Lagos plane crash: Nigeria mourns victims
- Published
Three days of mourning have begun in Nigeria for more than 150 people killed when their plane crashed in the main city of Lagos.
The McDonnell Douglas MD-83 ploughed into a printing works and residential buildings before bursting into flames.
Rescue workers, who worked through the night, are still searching for bodies.
Everyone on board the aircraft died. There were also casualties on the ground, but it is not yet known how many people were killed.
The airliner, operated by Lagos-based company Dana Air, had flown in from the capital, Abuja, when it crashed and burst into flames on Sunday.
The plane came down in the Iju area, just north of the airport.
Aviation Minister Stella Oduah said that the pilot contacted the Lagos control tower to declare an emergency at 15:43 GMT, 11 nautical miles away from the runway.
"A minute later, the aircraft disappeared from the air traffic control radar," Ms Oduah told reporters at a briefing at the Nigeria Civil Aviation Authority headquarters in Lagos.
"Our hearts and prayers go out to the families of the passengers and the people on the ground who lost their lives in this tragedy," the minister said.
Safety questions
After the crash, local residents flocked to the plane's wreckage, some trying to help by putting out fires, AP news agency reports.
By Monday morning there was some unrest at the site as some people tried to loot, leading to clashes with soldiers, an eyewitness told the BBC.
"I saw a crowd of people trying to get to the scene of the accident. Then, after a while I saw some military escorts pushing them and there was a sort of stampede," Samson Omosohwofa told the BBC's World Update programme.
"[The soldiers] were beating people. People were running over themselves and wounding themselves when they were trying to get away from them" he said.
Police fired teargas at the crowd at one point, the AFP news agency reports.
Correspondents say casualties on the ground may have been minimised because it was Sunday and the commercial buildings were likely to have been empty.
There have been distressing scenes as people found out that they had relatives and friends on board; most of the passengers were Nigerian, says the BBC's Will Ross in Lagos.
The Chinese embassy said six of its nationals died.
President Goodluck Jonathan, who is due to visit the scene of the crash, said he had ordered the "fullest possible" investigation into the crash.
On 11 May, a similar Dana Air plane - possibly the same one - developed a technical problem and was forced to make an emergency landing in Lagos, our correspondent says.
Questions are now being asked about the general safety of aviation in Nigeria, as this is the fourth crash in the last decade in which more than 100 people were killed, our correspondent adds.

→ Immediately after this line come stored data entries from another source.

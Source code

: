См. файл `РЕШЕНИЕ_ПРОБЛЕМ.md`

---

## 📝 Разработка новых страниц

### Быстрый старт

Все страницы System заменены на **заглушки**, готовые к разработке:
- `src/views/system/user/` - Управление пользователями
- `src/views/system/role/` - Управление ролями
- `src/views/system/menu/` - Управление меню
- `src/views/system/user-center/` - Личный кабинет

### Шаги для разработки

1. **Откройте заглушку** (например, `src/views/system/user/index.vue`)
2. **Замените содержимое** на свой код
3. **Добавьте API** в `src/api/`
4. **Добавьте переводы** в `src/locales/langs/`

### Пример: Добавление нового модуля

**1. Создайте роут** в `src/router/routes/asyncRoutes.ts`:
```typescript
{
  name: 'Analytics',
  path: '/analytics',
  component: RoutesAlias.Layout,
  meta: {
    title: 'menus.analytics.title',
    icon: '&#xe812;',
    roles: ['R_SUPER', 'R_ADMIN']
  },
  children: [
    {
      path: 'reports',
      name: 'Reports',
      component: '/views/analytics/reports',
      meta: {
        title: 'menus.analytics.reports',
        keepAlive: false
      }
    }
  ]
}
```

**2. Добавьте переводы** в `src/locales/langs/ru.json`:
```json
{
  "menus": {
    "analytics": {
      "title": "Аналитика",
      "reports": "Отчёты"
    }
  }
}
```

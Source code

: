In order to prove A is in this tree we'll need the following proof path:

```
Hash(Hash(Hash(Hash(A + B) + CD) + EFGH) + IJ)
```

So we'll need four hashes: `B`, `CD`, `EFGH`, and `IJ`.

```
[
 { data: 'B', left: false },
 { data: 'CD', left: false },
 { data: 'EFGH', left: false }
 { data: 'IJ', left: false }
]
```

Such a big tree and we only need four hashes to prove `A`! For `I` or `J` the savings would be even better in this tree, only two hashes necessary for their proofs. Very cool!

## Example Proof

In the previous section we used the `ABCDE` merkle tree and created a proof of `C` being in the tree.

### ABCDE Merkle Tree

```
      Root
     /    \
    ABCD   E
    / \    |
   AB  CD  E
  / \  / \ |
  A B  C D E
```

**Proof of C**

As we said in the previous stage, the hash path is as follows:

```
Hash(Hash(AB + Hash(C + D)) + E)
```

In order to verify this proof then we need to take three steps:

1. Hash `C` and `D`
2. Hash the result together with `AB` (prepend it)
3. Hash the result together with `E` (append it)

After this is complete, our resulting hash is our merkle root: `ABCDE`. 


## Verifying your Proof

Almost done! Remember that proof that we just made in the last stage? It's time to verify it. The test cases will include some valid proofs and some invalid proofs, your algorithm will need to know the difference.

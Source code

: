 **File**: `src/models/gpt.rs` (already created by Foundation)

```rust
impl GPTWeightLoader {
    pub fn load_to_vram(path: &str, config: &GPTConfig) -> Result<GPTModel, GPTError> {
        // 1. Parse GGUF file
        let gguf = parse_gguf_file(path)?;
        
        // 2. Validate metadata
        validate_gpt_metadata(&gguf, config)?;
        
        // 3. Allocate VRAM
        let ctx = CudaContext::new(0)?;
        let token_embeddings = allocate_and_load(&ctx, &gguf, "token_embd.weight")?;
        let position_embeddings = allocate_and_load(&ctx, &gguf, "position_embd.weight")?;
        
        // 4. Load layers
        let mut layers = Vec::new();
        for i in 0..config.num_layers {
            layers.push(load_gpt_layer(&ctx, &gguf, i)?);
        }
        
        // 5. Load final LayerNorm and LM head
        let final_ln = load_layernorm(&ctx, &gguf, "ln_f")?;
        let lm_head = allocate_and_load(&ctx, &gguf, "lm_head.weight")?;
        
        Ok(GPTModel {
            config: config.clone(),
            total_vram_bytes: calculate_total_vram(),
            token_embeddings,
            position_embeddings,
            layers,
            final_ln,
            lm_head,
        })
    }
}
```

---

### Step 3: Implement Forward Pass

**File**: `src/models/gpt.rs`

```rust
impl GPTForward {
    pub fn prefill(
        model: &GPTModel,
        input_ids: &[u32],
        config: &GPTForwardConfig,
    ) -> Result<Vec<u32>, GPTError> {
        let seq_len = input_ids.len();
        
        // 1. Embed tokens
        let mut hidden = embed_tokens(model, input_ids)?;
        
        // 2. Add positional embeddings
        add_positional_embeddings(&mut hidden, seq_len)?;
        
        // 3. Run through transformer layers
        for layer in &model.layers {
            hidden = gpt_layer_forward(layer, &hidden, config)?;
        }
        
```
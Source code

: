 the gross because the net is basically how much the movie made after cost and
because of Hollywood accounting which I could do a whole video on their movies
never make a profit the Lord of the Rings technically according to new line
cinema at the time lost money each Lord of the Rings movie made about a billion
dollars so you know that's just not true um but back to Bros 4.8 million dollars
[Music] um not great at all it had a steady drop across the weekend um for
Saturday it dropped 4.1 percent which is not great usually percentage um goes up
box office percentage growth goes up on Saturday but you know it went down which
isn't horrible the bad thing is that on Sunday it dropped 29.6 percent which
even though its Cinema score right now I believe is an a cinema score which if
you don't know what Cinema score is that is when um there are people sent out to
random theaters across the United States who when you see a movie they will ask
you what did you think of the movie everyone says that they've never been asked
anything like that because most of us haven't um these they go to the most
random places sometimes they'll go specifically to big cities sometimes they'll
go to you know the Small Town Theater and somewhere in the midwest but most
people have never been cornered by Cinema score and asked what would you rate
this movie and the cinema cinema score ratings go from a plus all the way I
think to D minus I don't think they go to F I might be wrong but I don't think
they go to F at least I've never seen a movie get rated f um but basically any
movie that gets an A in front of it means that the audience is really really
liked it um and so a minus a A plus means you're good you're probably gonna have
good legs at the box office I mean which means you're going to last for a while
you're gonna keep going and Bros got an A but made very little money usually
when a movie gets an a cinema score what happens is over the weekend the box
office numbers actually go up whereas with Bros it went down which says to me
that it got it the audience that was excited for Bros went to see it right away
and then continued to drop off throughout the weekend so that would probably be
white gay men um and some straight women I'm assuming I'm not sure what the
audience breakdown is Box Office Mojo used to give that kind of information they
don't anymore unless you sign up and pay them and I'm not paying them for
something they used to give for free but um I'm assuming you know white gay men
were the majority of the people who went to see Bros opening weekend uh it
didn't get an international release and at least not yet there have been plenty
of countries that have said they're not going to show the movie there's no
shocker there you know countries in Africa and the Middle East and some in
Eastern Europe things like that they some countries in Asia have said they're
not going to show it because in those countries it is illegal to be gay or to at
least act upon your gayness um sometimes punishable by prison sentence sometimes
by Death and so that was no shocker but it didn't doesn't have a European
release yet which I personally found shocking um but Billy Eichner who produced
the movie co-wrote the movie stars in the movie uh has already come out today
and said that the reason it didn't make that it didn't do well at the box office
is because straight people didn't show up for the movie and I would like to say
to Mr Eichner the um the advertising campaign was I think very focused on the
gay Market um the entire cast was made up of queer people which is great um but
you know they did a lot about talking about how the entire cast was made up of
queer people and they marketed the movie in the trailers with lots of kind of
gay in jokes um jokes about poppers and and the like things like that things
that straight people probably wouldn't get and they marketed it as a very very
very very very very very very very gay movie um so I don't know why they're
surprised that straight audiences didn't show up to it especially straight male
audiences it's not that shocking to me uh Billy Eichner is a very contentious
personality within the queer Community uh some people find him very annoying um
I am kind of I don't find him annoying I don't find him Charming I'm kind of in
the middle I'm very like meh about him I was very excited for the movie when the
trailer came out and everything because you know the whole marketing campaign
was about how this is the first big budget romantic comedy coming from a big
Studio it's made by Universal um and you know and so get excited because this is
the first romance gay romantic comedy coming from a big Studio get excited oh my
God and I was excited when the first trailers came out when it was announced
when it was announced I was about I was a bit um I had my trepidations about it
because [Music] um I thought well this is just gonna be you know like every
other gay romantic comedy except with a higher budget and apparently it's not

Like many African countries, the country has a poor air safety record.
Improvements were made five years ago after a spate of airline disasters, the chairman of the watchdog Nigeria Aviation Safety Initiative, Dung Pam, told the BBC.
But he said the main problem in Nigeria is that there was not a facility to carry out the relevant checks on old aircraft.
"In fact, the whole of West Africa doesn't have a facility that will carry out C Checks [extensive maintenance surveys] on commercial aeroplanes."
Indian-owned Dana Air, which has yet to make an official statement about the cause of the crash, has set up a 24-hour hotline for relatives.
"Our thoughts and prayers are with the families of guests who were involved in the Dana Air mishap. May the souls of the deceased rest in peace," its website says.
Dana Air says it operates Boeing MD-83 planes to cities around Nigeria out of Murtala Muhammed Airport in Lagos.
The airport is a major hub for West Africa and saw 2.3 million passengers pass through it in 2009, according to the most recent statistics provided by the Federal Airports Authority of Nigeria.